Description

We are looking for a Senior Data Engineer with a deep understanding of Apache Spark (Scala & PySpark), Kafka Streams (Java), AWS services, Snowflake, Apache Iceberg, Tableau, and Data Lake architectures. As a senior member of our team, you will be responsible for leading the design, implementation, and optimization of large-scale data systems, real-time streaming solutions, and cloud-based data platforms. You will work with other engineers to deliver high-quality data solutions, mentor junior team members, and collaborate closely with cross-functional teams to solve complex business problems. 

 Key Responsibilities:  

  • Lead the design and development of scalable, high-performance data architectures on AWS, leveraging services such as S3, EMR, Glue, Redshift, Lambda, and Kinesis. Architect and manage Data Lakes for handling structured, semi-structured, and unstructured data. 
  • Design and build complex data pipelines using Apache Spark (Scala & PySpark), Kafka Streams (Java), and cloud-native technologies for batch and real-time data processing. Optimize these pipelines for high performance, scalability, and cost-effectiveness. 
  • Develop and optimize real-time data streaming applications using Kafka Streams in Java. Build reliable, low-latency streaming solutions to handle high-throughput data, ensuring smooth data flow from sources to sinks in real-time. 
  • Manage Snowflake for cloud data warehousing, ensuring seamless data integration, optimization of queries, and advanced analytics. Implement Apache Iceberg in Data Lakes for managing large-scale datasets with ACID compliance, schema evolution, and versioning. 
  • Design and maintain highly scalable Data Lakes on AWS using S3, Glue, and Apache Iceberg. Ensure data is easily accessible, stored in optimal formats, and well-integrated with downstream analytics systems. 
  • Work with business stakeholders to create actionable insights using Tableau. Build data models and dashboards that drive key business decisions, ensuring that data is easily accessible and interpretable. 
  • Continuously monitor and optimize Spark jobs, Kafka Streams processing, and other cloud-based data systems for performance, scalability, and cost. Implement best practices for stream processing, batch processing, and cloud resource management. 
  • Lead and mentor junior engineers, fostering a culture of collaboration, continuous learning, and technical excellence. Ensure high-quality code delivery, adherence to best practices, and optimal use of resources. 
  • Work closely with Data Scientists, Product Managers, and DevOps teams to understand business needs and deliver impactful data solutions. Participate in technical discussions, from system design to data governance. 
  • Ensure that data pipelines, architectures, and systems are thoroughly documented and follow coding and design best practices. Promote knowledge-sharing across the team to maintain high standards for quality and scalability. 

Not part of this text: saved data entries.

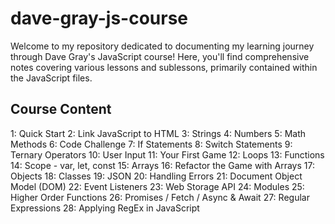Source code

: # dave-gray-js-course

Welcome to my repository dedicated to documenting my learning journey through Dave Gray's JavaScript course! Here, you'll find comprehensive notes covering various lessons and sublessons, primarily contained within the JavaScript files.

## Course Content

1: Quick Start
2: Link JavaScript to HTML
3: Strings
4: Numbers
5: Math Methods
6: Code Challenge
7: If Statements
8: Switch Statements
9: Ternary Operators
10: User Input
11: Your First Game
12: Loops
13: Functions
14: Scope - var, let, const
15: Arrays
16: Refactor the Game with Arrays
17: Objects
18: Classes
19: JSON
20: Handling Errors
21: Document Object Model (DOM)
22: Event Listeners
23: Web Storage API
24: Modules
25: Higher Order Functions
26: Promises / Fetch / Async & Await
27: Regular Expressions
28: Applying RegEx in JavaScript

Required Skills & Qualifications:  
 

Experience:  

  • 5+ years of experience in Data Engineering or a related field, with a proven track record of designing, implementing, and maintaining large-scale distributed data systems. 
  • Proficiency in Apache Spark (Scala & PySpark) for distributed data processing and real-time analytics. 
  • Hands-on experience with Kafka Streams using Java for real-time data streaming applications. 
  • Strong experience in Data Lake architectures on AWS, using services like S3, Glue, EMR, and data management platforms like Apache Iceberg. 
  • Proficiency in Snowflake for cloud-based data warehousing, data modeling, and query optimization. 
  • Expertise in SQL for querying relational and NoSQL databases, and experience with database design and optimization. 

Technical Skills:  

  • Strong Experience in building ETL pipelines using Spark(Scala & Pyspark) and maintain them. 
  • Proficiency in Java, particularly in the context of building and optimizing Kafka Streams applications for real-time data processing. 
  • Experience with AWS services (e.g., Lambda, Redshift, Athena, Glue, S3) and managing cloud infrastructure. 
  • Expertise with Apache Iceberg for handling large-scale, transactional data in Data Lakes, supporting versioning, schema evolution, and partitioning. 
  • Experience with Tableau for business intelligence, dashboard creation, and data visualization is a plus. 
  • Knowledge of CI/CD tools and practices, particularly in data engineering environments. 
  • Familiarity with containerization tools like Docker and Kubernetes for managing cloud-based services. 

Soft Skills:  

  • Excellent problem-solving skills, with a strong ability to debug and optimize large-scale distributed systems. 
  • Strong communication skills to engage with both technical and non-technical stakeholders. 
  • Proven leadership ability, including mentoring and guiding junior engineers. 
  • A collaborative mindset and the ability to work across teams to deliver integrated solutions. 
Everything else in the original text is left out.